:: Material for this task

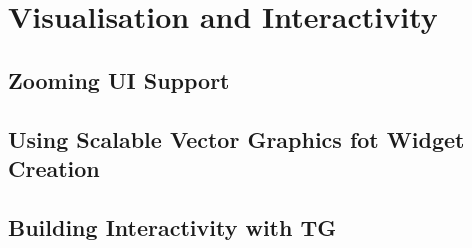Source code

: \chapter{Visualisation and Interactivity}\label{ch:07}

\section{Zooming UI Support}

\section{Using Scalable Vector Graphics fot Widget Creation}

\section{Building Interactivity with TG}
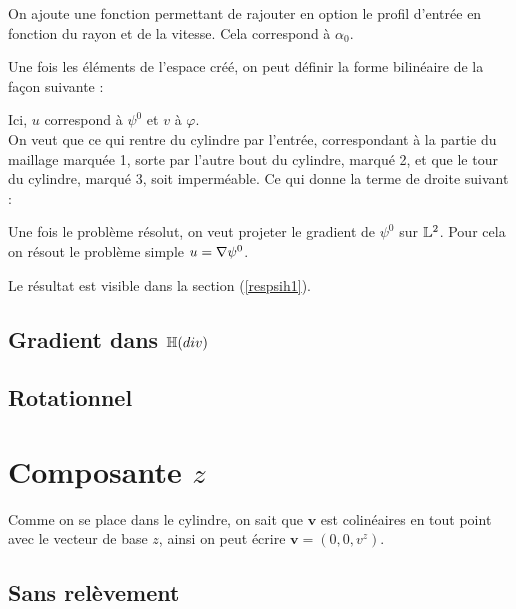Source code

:

On ajoute une fonction permettant de rajouter en option le profil d'entrée en fonction du rayon et de la vitesse. Cela correspond à $\alpha_0$.



Une fois les éléments de l'espace créé, on peut définir la forme bilinéaire de la façon suivante :



Ici, $u$ correspond à $\psi^0$ et $v$ à $\varphi$.\\

On veut que ce qui rentre du cylindre par l'entrée, correspondant à la partie du maillage marquée 1, sorte par l'autre bout du cylindre, marqué 2, et que le tour du cylindre, marqué 3, soit imperméable. Ce qui donne la terme de droite suivant :



Une fois le problème résolut, on veut projeter le gradient de $\psi^0$ sur ${\mathbb{L}}^2$. Pour cela on résout le problème simple $u={\nabla}\psi^0$.



Le résultat est visible dans la section (\ref{respsih1}).

\subsection{Gradient dans ${\mathbb{H}}(div)$}

\subsection{Rotationnel}

\section{Composante $z$}

Comme on se place dans le cylindre, on sait que $\bm{v}$ est colinéaires en tout point avec le vecteur de base $z$, ainsi on peut écrire $\bm{v}=(0,0,v^z)$.

\subsection{Sans relèvement}
\label{impZSR}


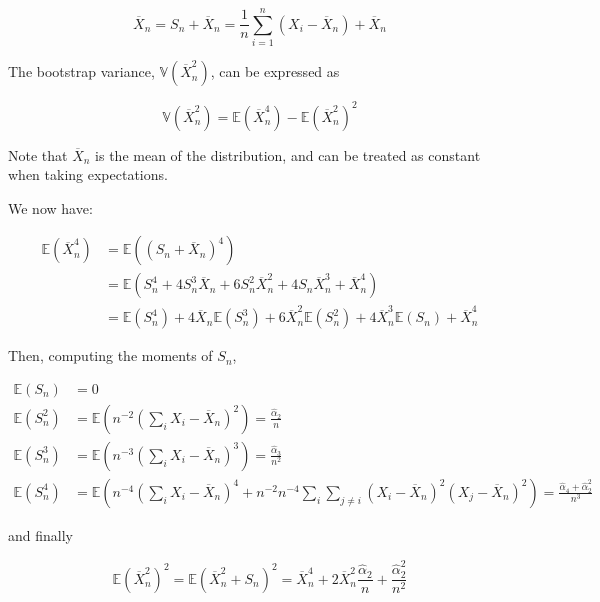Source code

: \[ \overline{X}_{n} = S_{n} + \overline{X}_{n} = \frac{1}{n} \sum_{i=1}^{n} (X_{i} - \overline{X}_{n}) + \overline{X}_{n} \]

The bootstrap variance, \(\mathbb{V}\left(\overline{X}_{n}^{2}\right)\), can
be expressed as

\[ \mathbb{V}\left(\overline{X}_{n}^{2}\right) = \mathbb{E}\left(\overline{X}_{n}^{4}\right) - \mathbb{E}\left(\overline{X}_{n}^{2}\right)^{2} \]

Note that \(\overline{X}_{n}\) is the mean of the distribution, and can be
treated as constant when taking expectations.

We now have:

\begin{align*}
\mathbb{E}\left(\overline{X}_{n}^{4}\right) &= \mathbb{E}\left( (S_{n} + \overline{X}_{n})^{4} \right) \\
&= \mathbb{E}\left( S_{n}^{4} + 4 S_{n}^{3} \overline{X}_{n} + 6 S_{n}^{2} \overline{X}_{n}^{2} + 4 S_{n} \overline{X}_{n}^{3} + \overline{X}_{n}^{4} \right) \\
&= \mathbb{E}(S_{n}^{4}) + 4 \overline{X}_{n} \mathbb{E}(S_{n}^{3}) + 6 \overline{X}_{n}^{2} \mathbb{E}(S_{n}^{2}) + 4 \overline{X}_{n}^{3} \mathbb{E}(S_{n}) + \overline{X}_{n}^{4}
\end{align*}

Then, computing the moments of \(S_{n}\),

\begin{align*}
\mathbb{E}(S_{n}) &= 0 \\
\mathbb{E}(S_{n}^{2}) &= \mathbb{E}\left( n^{-2} \left( \sum_{i} X_{i} - \overline{X}_{n} \right)^{2} \right) = \frac{\hat{\alpha}_{2}}{n} \\
\mathbb{E}(S_{n}^{3}) &= \mathbb{E}\left( n^{-3} \left( \sum_{i} X_{i} - \overline{X}_{n} \right)^{3} \right) = \frac{\hat{\alpha}_{3}}{n^{2}} \\
\mathbb{E}(S_{n}^{4}) &= \mathbb{E}\left( n^{-4} \left( \sum_{i} X_{i} - \overline{X}_{n} \right)^{4} + n^{-2}n^{-4} \sum_{i} \sum_{j \neq i} (X_{i} - \overline{X}_{n})^{2} (X_{j} - \overline{X}_{n})^{2} \right) = \frac{\hat{\alpha}_{4} + \hat{\alpha}_{2}^{2}}{n^{3}}
\end{align*}

and finally

\[
\mathbb{E}\left(\overline{X}_{n}^{2}\right)^{2} = \mathbb{E}\left(\overline{X}_{n}^{2} + S_{n}\right)^{2} = \overline{X}_{n}^{4} + 2 \overline{X}_{n}^{2} \frac{\hat{\alpha}_{2}}{n} + \frac{\hat{\alpha}_{2}^{2}}{n^{2}}
\]

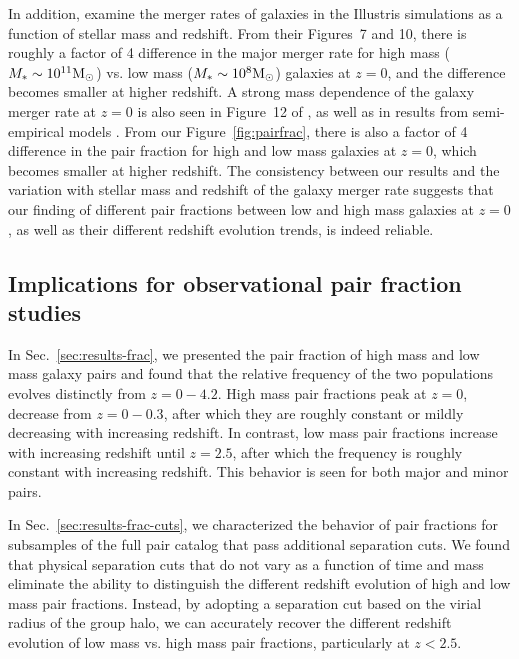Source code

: \documentclass[twocolumn]{aastex631}
\begin{document}
        In addition, \cite{RG2015} examine the merger rates of galaxies in the Illustris simulations as a function of stellar mass and redshift.
        From their Figures~7 and 10, there is roughly a factor of 4 difference in the major merger rate for high mass ($M_* \sim 10^{11} \mathrm{M}_\odot$) vs. low mass ($M_* \sim 10^8 \mathrm{M}_\odot$) galaxies at $z=0$, and the difference becomes smaller at higher redshift. 
        A strong mass dependence of the galaxy merger rate at $z=0$ is also seen in Figure~12 of \cite{Guzman-Ortega2023}, as well as in results from semi-empirical models \citep{Stewart2009, Hopkins2010}.
        From our Figure~\ref{fig:pairfrac}, there is also a factor of 4 difference in the pair fraction for high and low mass galaxies at $z=0$, which becomes smaller at higher redshift.
        The consistency between our results and the variation with stellar mass and redshift of the galaxy merger rate suggests that our finding of different pair fractions between low and high mass galaxies at $z=0$, as well as their different redshift evolution trends, is indeed reliable.  

\subsection{Implications for observational pair fraction studies}\label{sec:disc-obs}

    In Sec.~\ref{sec:results-frac}, we presented the pair fraction of high mass and low mass galaxy pairs and found that the relative frequency of the two populations evolves distinctly from $z=0-4.2$. 
    High mass pair fractions peak at $z=0$, decrease from $z=0-0.3$, after which they are roughly constant or mildly decreasing with increasing redshift. 
    In contrast, low mass pair fractions increase with increasing redshift until $z=2.5$, after which the frequency is roughly constant with increasing redshift. 
    This behavior is seen for both major and minor pairs.  

    In Sec.~\ref{sec:results-frac-cuts}, we characterized the behavior of pair fractions for subsamples of the full pair catalog that pass additional separation cuts.
    We found that physical separation cuts that do not vary as a function of time and mass eliminate the ability to distinguish the different redshift evolution of high and low mass pair fractions. 
    Instead, by adopting a separation cut based on the virial radius of the group halo, we can accurately recover the different redshift evolution of low mass vs. high mass pair fractions, particularly at $z<2.5$.
\end{document}
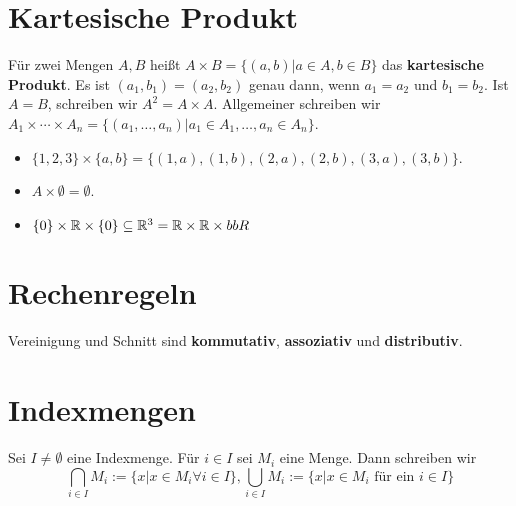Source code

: \section{Kartesische Produkt}
 {
	Für zwei Mengen $A, B$ heißt $A \times B = \{(a, b) \vert a \in A, b \in B\}$ das \textbf{kartesische Produkt}. Es ist $(a_1, b_1) = (a_2, b_2)$ genau dann, wenn $a_1 = a_2$ und $b_1 = b_2$. Ist $A = B$, schreiben wir $A^2 = A \times A$. Allgemeiner schreiben wir $A_1 \times \cdots \times A_n = \{(a_1, \dots, a_n) \vert a_1 \in A_1, \dots, a_n \in A_n\}.$
}
 {
	\begin{itemize}
		\item $\{1, 2, 3\} \times \{a, b\}  = \{(1, a), (1, b), (2, a), (2, b), (3, a), (3, b)\}.$
		\item $A \times \emptyset = \emptyset$.
		\item $\{0\} \times \bbR \times \{0\} \subseteq \bbR^3 = \bbR \times \bbR \times bbR$
	\end{itemize}
}
\section{Rechenregeln}
Vereinigung und Schnitt sind \textbf{kommutativ}, \textbf{assoziativ} und \textbf{distributiv}.

\section{Indexmengen}
 {
	Sei $I \neq \emptyset$ eine Indexmenge. Für $i \in I$ sei $M_i$ eine Menge. Dann schreiben wir
	$$
	\bigcap\limits_{i \in I}M_i := \{x \vert x \in M_i \forall i \in I\}, \bigcup\limits_{i \in I}M_i := \{x \vert x \in M_i \text{ für ein } i \in I\}
	$$
}

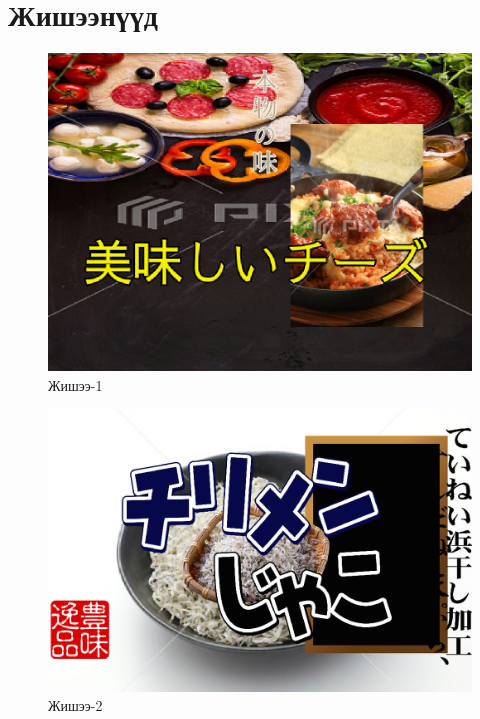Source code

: \appendix
{}

\chapter{Жишээнүүд}
\begin{figure}
	\centering
	\includegraphics[scale=2]{src/pictures/zurag1.png}
	\caption{Жишээ-1}
\end{figure}
\begin{figure}
	\centering
	\includegraphics[scale=2]{src/pictures/zurag2.png}
	\caption{Жишээ-2}
\end{figure}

::::

[Work to be completed] All lines that contain the word "emptyset" should be copied from the listing.

[Your response]
		\item $A \times \emptyset = \emptyset$.
	Sei $I \neq \emptyset$ eine Indexmenge. Für $i \in I$ sei $M_i$ eine Menge. Dann schreiben wir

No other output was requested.